=== Task to complete ===
Going through the entries below, find how many lines hold "reach", then give that number alone.

■ ■ ■ ■ ■

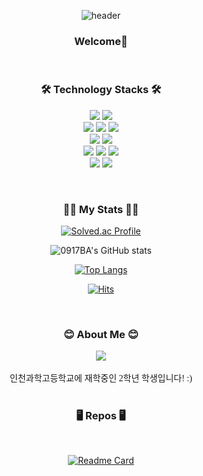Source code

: <div align="center">
  
![header](https://capsule-render.vercel.app/api?type=waving&fontColor=ffffff&color=0:43C6AC,100:191654&text=Welcome%20to%200917BA's%20GitHub%20👋&animation=twinkling&fontSize=35&fontAlignY=40&fontAlign=65&height=250)

<h3 align="center"><b>Welcome👋</b></h3>
<br />
<h3 align="center"><b>🛠️ Technology Stacks 🛠️</b></h3>
<p align="center">
  <img src="https://img.shields.io/badge/c++-%2300599C.svg?style=for-the-badge&logo=c%2B%2B&logoColor=white" />
  <img src="https://img.shields.io/badge/python-3670A0?style=for-the-badge&logo=python&logoColor=ffdd54" />
  <br />
  <img src="https://img.shields.io/badge/html5-%23E34F26.svg?style=for-the-badge&logo=html5&logoColor=white" />
  <img src="https://img.shields.io/badge/css3-%231572B6.svg?style=for-the-badge&logo=css3&logoColor=white" />
  <img src="https://img.shields.io/badge/javascript-F7DF1E?style=for-the-badge&logo=javascript&logoColor=black"> 
  <br />
  <img src="https://img.shields.io/badge/react-%2361DAFB.svg?style=for-the-badge&logo=react&logoColor=%2320232a" />
  <img src="https://img.shields.io/badge/node.js-6DA55F?style=for-the-badge&logo=node.js&logoColor=white" />
  <br />
  <img src="https://img.shields.io/badge/express.js-%23404d59.svg?style=for-the-badge&logo=express&logoColor=%2361DAFB" />
  <img src="https://img.shields.io/badge/flask-%23000.svg?style=for-the-badge&logo=flask&logoColor=white" />
  <img src="https://img.shields.io/badge/mysql-4479A1?style=for-the-badge&logo=mysql&logoColor=white"> 
  <br />
  <img src="https://img.shields.io/badge/git-%23F05033.svg?style=for-the-badge&logo=git&logoColor=white" />
  <img src="https://img.shields.io/badge/github-%23121011.svg?style=for-the-badge&logo=github&logoColor=white" />
</p>
<br />
<h3 align="center"><b>👨‍💻 My Stats 👨‍💻</b></h3>
  
[![Solved.ac Profile](http://mazassumnida.wtf/api/v2/generate_badge?boj=0917ba)](https://solved.ac/0917ba/)

![0917BA's GitHub stats](https://github-readme-stats.vercel.app/api?username=0917ba&show_icons=true&theme=transparnet)
  
[![Top Langs](https://github-readme-stats.vercel.app/api/top-langs/?username=0917ba)](https://github.com/0917ba/github-readme-stats)
  
[![Hits](https://hits.seeyoufarm.com/api/count/incr/badge.svg?url=https%3A%2F%2Fgithub.com%2F0917ba&count_bg=%23EDEDED&title_bg=%2343C6AC&icon=github.svg&icon_color=%23E7E7E7&title=visits&edge_flat=false)](https://hits.seeyoufarm.com)
  
<br />
<h3 align="center"><b>😊 About Me 😊</b></h3>
<a href="https://blog.naver.com/0917ba"><img src="https://img.shields.io/badge/Naver-03C75A?style=for-the-badge&logo=Naver&logoColor=white"></a>
<br /><br />
  <span style="font-family:NanumSquare;">인천과학고등학교에 재학중인 2학년 학생입니다! :)</span>
<br /><br />
  
<h3 align="center"><b>🖥️ Repos 🖥️</b></h3>
<br />
  
[![Readme Card](https://github-readme-stats.vercel.app/api/pin/?username=0917ba&repo=ISHS-Munshulang)](https://github.com/0917ba/ISHS-Munshulang)

</div>
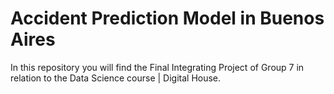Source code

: # Accident Prediction Model in Buenos Aires

In this repository you will find the Final Integrating Project of Group 7 in relation to the Data Science course | Digital House.
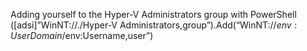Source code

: 
Adding yourself to the Hyper-V Administrators group with PowerShell
([adsi]”WinNT://./Hyper-V Administrators,group”).Add(“WinNT://$env:UserDomain/$env:Username,user”)
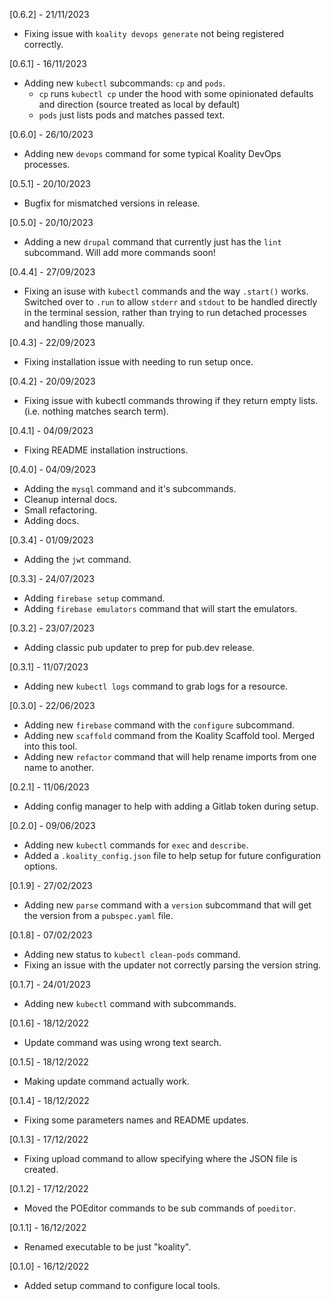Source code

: [0.6.2] - 21/11/2023
* Fixing issue with `koality devops generate` not being registered correctly.

[0.6.1] - 16/11/2023
* Adding new `kubectl` subcommands: `cp` and `pods`.
  - `cp` runs `kubectl cp` under the hood with some opinionated defaults and direction (source treated as local by default)
  - `pods` just lists pods and matches passed text.

[0.6.0] - 26/10/2023
* Adding new `devops` command for some typical Koality DevOps processes.

[0.5.1] - 20/10/2023
* Bugfix for mismatched versions in release.

[0.5.0] - 20/10/2023
* Adding a new `drupal` command that currently just has the `lint` subcommand. Will add more commands soon!

[0.4.4] - 27/09/2023
* Fixing an isuse with `kubectl` commands and the way `.start()` works. Switched over to `.run` to allow `stderr` and `stdout` to be handled directly in the terminal session, rather than trying to run detached processes and handling those manually.

[0.4.3] - 22/09/2023
* Fixing installation issue with needing to run setup once.

[0.4.2] - 20/09/2023
* Fixing issue with kubectl commands throwing if they return empty lists. (i.e. nothing matches search term).

[0.4.1] - 04/09/2023
* Fixing README installation instructions.

[0.4.0] - 04/09/2023
* Adding the `mysql` command and it's subcommands.
* Cleanup internal docs.
* Small refactoring.
* Adding docs.

[0.3.4] - 01/09/2023
* Adding the `jwt` command.

[0.3.3] - 24/07/2023
* Adding `firebase setup` command.
* Adding `firebase emulators` command that will start the emulators.

[0.3.2] - 23/07/2023
* Adding classic pub updater to prep for pub.dev release.

[0.3.1] - 11/07/2023
* Adding new `kubectl logs` command to grab logs for a resource.

[0.3.0] - 22/06/2023
* Adding new `firebase` command with the `configure` subcommand.
* Adding new `scaffold` command from the Koality Scaffold tool. Merged into this tool.
* Adding new `refactor` command that will help rename imports from one name to another.

[0.2.1] - 11/06/2023
* Adding config manager to help with adding a Gitlab token during setup.

[0.2.0] - 09/06/2023
* Adding new `kubectl` commands for `exec` and `describe`.
* Added a `.koality_config.json` file to help setup for future configuration options.

[0.1.9] - 27/02/2023

* Adding new `parse` command with a `version` subcommand that will get the version
from a `pubspec.yaml` file.

[0.1.8] - 07/02/2023

* Adding new status to `kubectl clean-pods` command.
* Fixing an issue with the updater not correctly parsing the version string.

[0.1.7] - 24/01/2023

* Adding new `kubectl` command with subcommands.

[0.1.6] - 18/12/2022

* Update command was using wrong text search.

[0.1.5] - 18/12/2022

* Making update command actually work.

[0.1.4] - 18/12/2022

* Fixing some parameters names and README updates.

[0.1.3] - 17/12/2022

* Fixing upload command to allow specifying where the JSON file is created.

[0.1.2] - 17/12/2022

* Moved the POEditor commands to be sub commands of `poeditor`.

[0.1.1] - 16/12/2022

* Renamed executable to be just "koality".

[0.1.0] - 16/12/2022

* Added setup command to configure local tools.
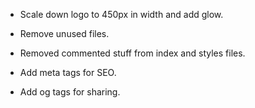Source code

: - Scale down logo to 450px in width and add glow.

- Remove unused files.

- Removed commented stuff from index and styles files.

- Add meta tags for SEO.

- Add og tags for sharing.

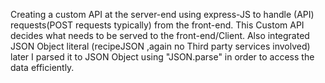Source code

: Creating a custom API at the server-end using express-JS to handle (API) requests(POST requests typically) from the front-end.
This Custom API decides what needs to be served to the front-end/Client.
Also integrated JSON Object literal (recipeJSON ,again no Third party services involved) 
later I parsed it to JSON Object using "JSON.parse" in order to access the data efficiently.
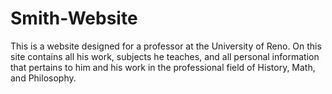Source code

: # Smith-Website
This is a website designed for a professor at the University of Reno. On this site contains all his work, subjects he teaches, and all personal information that pertains to him and his work in the professional field of History, Math, and Philosophy.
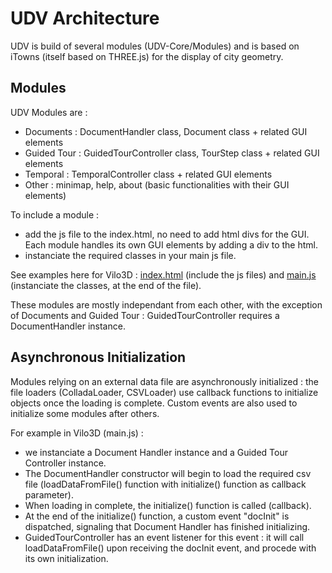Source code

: # UDV Architecture

UDV is build of several modules (UDV-Core/Modules) and is based on iTowns (itself based on THREE.js) for the display of city geometry.

## Modules

UDV Modules are :
 * Documents : DocumentHandler class, Document class + related GUI elements
 * Guided Tour : GuidedTourController class, TourStep class + related GUI elements
 * Temporal : TemporalController class + related GUI elements
 * Other : minimap, help, about (basic functionalities with their GUI elements)
 
To include a module : 
 * add the js file to the index.html, no need to add html divs for the GUI. Each module handles its own GUI elements by adding a div to the html.
 * instanciate the required classes in your main js file.
 
 See examples here for Vilo3D : [index.html](https://github.com/MEPP-team/UDV/blob/master/Vilo3D/index.html) (include the js files) and [main.js](https://github.com/MEPP-team/UDV/blob/master/Vilo3D/Main.js) (instanciate the classes, at the end of the file).
 
These modules are mostly independant from each other, with the exception of Documents and Guided Tour : GuidedTourController requires a DocumentHandler instance.

## Asynchronous Initialization

Modules relying on an external data file are asynchronously initialized : the file loaders (ColladaLoader, CSVLoader) use callback functions to initialize objects once the loading is complete. Custom events are also used to initialize some modules after others.

For example in Vilo3D (main.js) :
 * we instanciate a Document Handler instance and a Guided Tour Controller instance.
 * The DocumentHandler constructor will begin to load the required csv file (loadDataFromFile() function with initialize() function as callback parameter).
 * When loading in complete, the initialize() function is called (callback).
 * At the end of the initialize() function, a custom event "docInit" is dispatched, signaling that Document Handler has finished initializing.
 * GuidedTourController has an event listener for this event : it will call loadDataFromFile() upon receiving the docInit event, and procede with its own initialization.
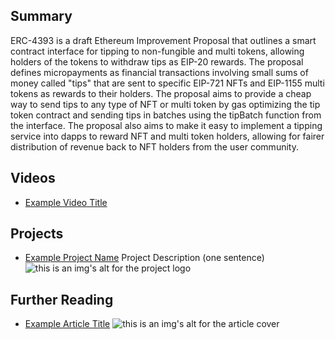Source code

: ## Summary

ERC-4393 is a draft Ethereum Improvement Proposal that outlines a smart contract interface for tipping to non-fungible and multi tokens, allowing holders of the tokens to withdraw tips as EIP-20 rewards. The proposal defines micropayments as financial transactions involving small sums of money called "tips" that are sent to specific EIP-721 NFTs and EIP-1155 multi tokens as rewards to their holders. The proposal aims to provide a cheap way to send tips to any type of NFT or multi token by gas optimizing the tip token contract and sending tips in batches using the tipBatch function from the interface. The proposal also aims to make it easy to implement a tipping service into dapps to reward NFT and multi token holders, allowing for fairer distribution of revenue back to NFT holders from the user community.

## Videos

- [Example Video Title](https://www.youtube.com/watch?v=TDGq4aeevgY)

## Projects

- [Example Project Name](https://xxxx.xxx/xxxxx) Project Description (one sentence) ![this is an img's alt for the project logo](https://xxxx.xxx/project-logo.xxx)

## Further Reading

- [Example Article Title](https://xxxx.xxx/xxxxx) ![this is an img's alt for the article cover](https://xxxx.xxx/article-cover.xxx)
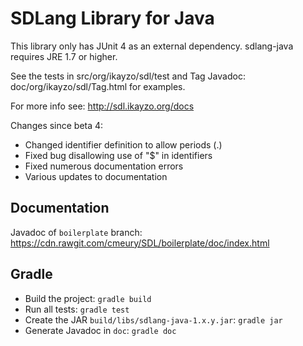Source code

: # SDLang Library for Java

This library only has JUnit 4 as an external dependency.
sdlang-java requires JRE 1.7 or higher.

See the tests in src/org/ikayzo/sdl/test and Tag Javadoc:
doc/org/ikayzo/sdl/Tag.html
for examples.

For more info see:
http://sdl.ikayzo.org/docs

Changes since beta 4:
- Changed identifier definition to allow periods (.)
- Fixed bug disallowing use of "$" in identifiers
- Fixed numerous documentation errors
- Various updates to documentation

## Documentation

Javadoc of `boilerplate` branch: https://cdn.rawgit.com/cmeury/SDL/boilerplate/doc/index.html

## Gradle

* Build the project: `gradle build`
* Run all tests: `gradle test`
* Create the JAR `build/libs/sdlang-java-1.x.y.jar`: `gradle jar`
* Generate Javadoc in `doc`: `gradle doc`
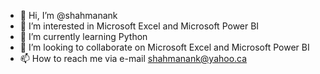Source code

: - 👋 Hi, I’m @shahmanank
- 👀 I’m interested in Microsoft Excel and Microsoft Power BI 
- 🌱 I’m currently learning Python
- 💞️ I’m looking to collaborate on Microsoft Excel and Microsoft Power BI
- 📫 How to reach me via e-mail shahmanank@yahoo.ca

<!---
shahmanank/shahmanank is a ✨ special ✨ repository because its `README.md` (this file) appears on your GitHub profile.
You can click the Preview link to take a look at your changes.
--->
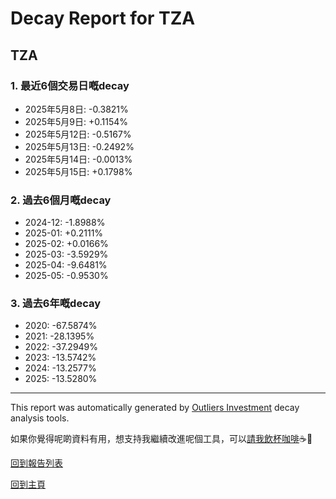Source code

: # Decay Report for TZA

## TZA

### 1. 最近6個交易日嘅decay

- 2025年5月8日: -0.3821%
- 2025年5月9日: +0.1154%
- 2025年5月12日: -0.5167%
- 2025年5月13日: -0.2492%
- 2025年5月14日: -0.0013%
- 2025年5月15日: +0.1798%

### 2. 過去6個月嘅decay

- 2024-12: -1.8988%
- 2025-01: +0.2111%
- 2025-02: +0.0166%
- 2025-03: -3.5929%
- 2025-04: -9.6481%
- 2025-05: -0.9530%

### 3. 過去6年嘅decay

- 2020: -67.5874%
- 2021: -28.1395%
- 2022: -37.2949%
- 2023: -13.5742%
- 2024: -13.2577%
- 2025: -13.5280%

------------------------------
This report was automatically generated by [Outliers Investment](https://outliersecon.github.io/Outliers-Investment/) decay analysis tools.

如果你覺得呢啲資料有用，想支持我繼續改進呢個工具，可以[請我飲杯咖啡](https://buymeacoffee.com/outliersecon)☕🙏

[回到報告列表](https://outliersecon.github.io/Outliers-Investment/reports/reports_public)

[回到主頁](https://outliersecon.github.io/Outliers-Investment/)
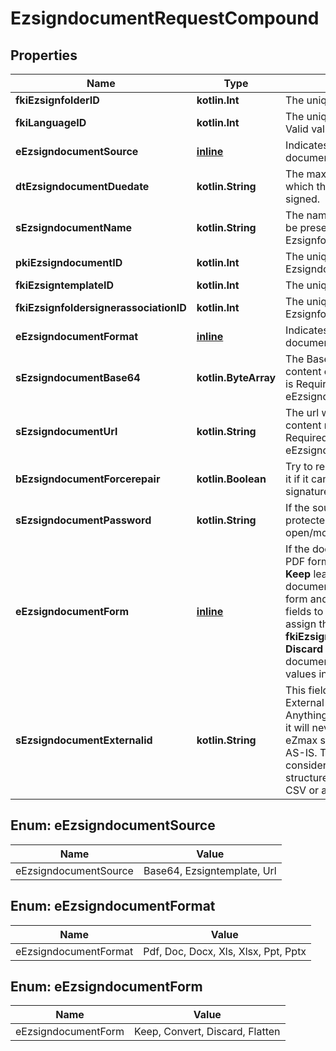 
# EzsigndocumentRequestCompound

## Properties
| Name | Type | Description | Notes |
| ------------ | ------------- | ------------- | ------------- |
| **fkiEzsignfolderID** | **kotlin.Int** | The unique ID of the Ezsignfolder |  |
| **fkiLanguageID** | **kotlin.Int** | The unique ID of the Language.  Valid values:  |Value|Description| |-|-| |1|French| |2|English| |  |
| **eEzsigndocumentSource** | [**inline**](#EEzsigndocumentSource) | Indicates where to look for the document binary content. |  |
| **dtEzsigndocumentDuedate** | **kotlin.String** | The maximum date and time at which the Ezsigndocument can be signed. |  |
| **sEzsigndocumentName** | **kotlin.String** | The name of the document that will be presented to Ezsignfoldersignerassociations |  |
| **pkiEzsigndocumentID** | **kotlin.Int** | The unique ID of the Ezsigndocument |  [optional] |
| **fkiEzsigntemplateID** | **kotlin.Int** | The unique ID of the Ezsigntemplate |  [optional] |
| **fkiEzsignfoldersignerassociationID** | **kotlin.Int** | The unique ID of the Ezsignfoldersignerassociation |  [optional] |
| **eEzsigndocumentFormat** | [**inline**](#EEzsigndocumentFormat) | Indicates the format of the document. |  [optional] |
| **sEzsigndocumentBase64** | **kotlin.ByteArray** | The Base64 encoded binary content of the document.  This field is Required when eEzsigndocumentSource &#x3D; Base64. |  [optional] |
| **sEzsigndocumentUrl** | **kotlin.String** | The url where the document content resides.  This field is Required when eEzsigndocumentSource &#x3D; Url. |  [optional] |
| **bEzsigndocumentForcerepair** | **kotlin.Boolean** | Try to repair the document or flatten it if it cannot be used for electronic signature.  |  [optional] |
| **sEzsigndocumentPassword** | **kotlin.String** | If the source document is password protected, the password to open/modify it. |  [optional] |
| **eEzsigndocumentForm** | [**inline**](#EEzsigndocumentForm) | If the document contains an existing PDF form this property must be set.  **Keep** leaves the form as-is in the document.  **Convert** removes the form and convert all the existing fields to Ezsignformfieldgroups and assign them to the specified **fkiEzsignfoldersignerassociationID**  **Discard** removes the form from the document.  **Flatten** prints the form values in the document. |  [optional] |
| **sEzsigndocumentExternalid** | **kotlin.String** | This field can be used to store an External ID from the client&#39;s system.  Anything can be stored in this field, it will never be evaluated by the eZmax system and will be returned AS-IS.  To store multiple values, consider using a JSON formatted structure, a URL encoded string, a CSV or any other custom format.  |  [optional] |


<a id="EEzsigndocumentSource"></a>
## Enum: eEzsigndocumentSource
| Name | Value |
| ---- | ----- |
| eEzsigndocumentSource | Base64, Ezsigntemplate, Url |


<a id="EEzsigndocumentFormat"></a>
## Enum: eEzsigndocumentFormat
| Name | Value |
| ---- | ----- |
| eEzsigndocumentFormat | Pdf, Doc, Docx, Xls, Xlsx, Ppt, Pptx |


<a id="EEzsigndocumentForm"></a>
## Enum: eEzsigndocumentForm
| Name | Value |
| ---- | ----- |
| eEzsigndocumentForm | Keep, Convert, Discard, Flatten |



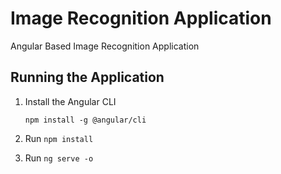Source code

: # Image Recognition Application

Angular Based Image Recognition Application


## Running the Application

1. Install the Angular CLI

    `npm install -g @angular/cli`

1. Run `npm install`

1. Run `ng serve -o`

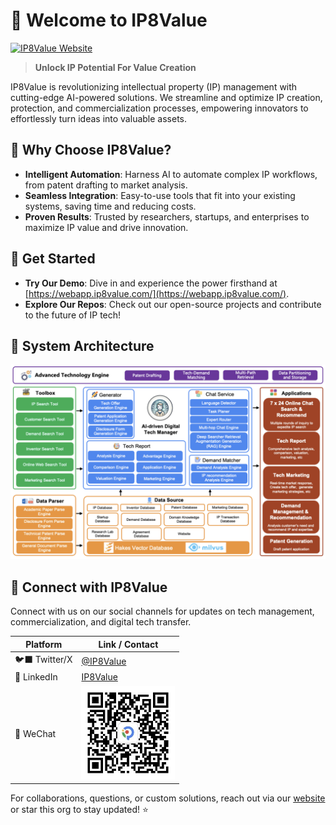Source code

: # 🌟 Welcome to IP8Value

[![IP8Value Website](https://img.shields.io/badge/Website-IP8Value.com-blue)](https://www.ip8value.com/en/)

> **Unlock IP Potential For Value Creation**

IP8Value is revolutionizing intellectual property (IP) management with cutting-edge AI-powered solutions. We streamline and optimize IP creation, protection, and commercialization processes, empowering innovators to effortlessly turn ideas into valuable assets.

## 🚀 Why Choose IP8Value?
- **Intelligent Automation**: Harness AI to automate complex IP workflows, from patent drafting to market analysis.
- **Seamless Integration**: Easy-to-use tools that fit into your existing systems, saving time and reducing costs.
- **Proven Results**: Trusted by researchers, startups, and enterprises to maximize IP value and drive innovation.

## 🔗 Get Started
- **Try Our Demo**: Dive in and experience the power firsthand at [https://webapp.ip8value.com/](https://webapp.ip8value.com/).
- **Explore Our Repos**: Check out our open-source projects and contribute to the future of IP tech!

## 📐 System Architecture
![IP8Value Architecture Diagram](./architecture.png)

## 📢 Connect with IP8Value

Connect with us on our social channels for updates on tech management, commercialization, and digital tech transfer.

| Platform   | Link / Contact |
|------------|----------------|
| 🐦‍⬛ Twitter/X | [@IP8Value](https://x.com/IP8Value) |
| 🔗 LinkedIn | [IP8Value](https://www.linkedin.com/company/100568259/) |
| 📱 WeChat   | <img src="./qrcode.jpg" alt="WeChat QR Code" width="150" height="150"> 


For collaborations, questions, or custom solutions, reach out via our [website](https://www.ip8value.com/en/) or star this org to stay updated! ⭐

■ ■ ■ ■ ■

=== Answer area ===
2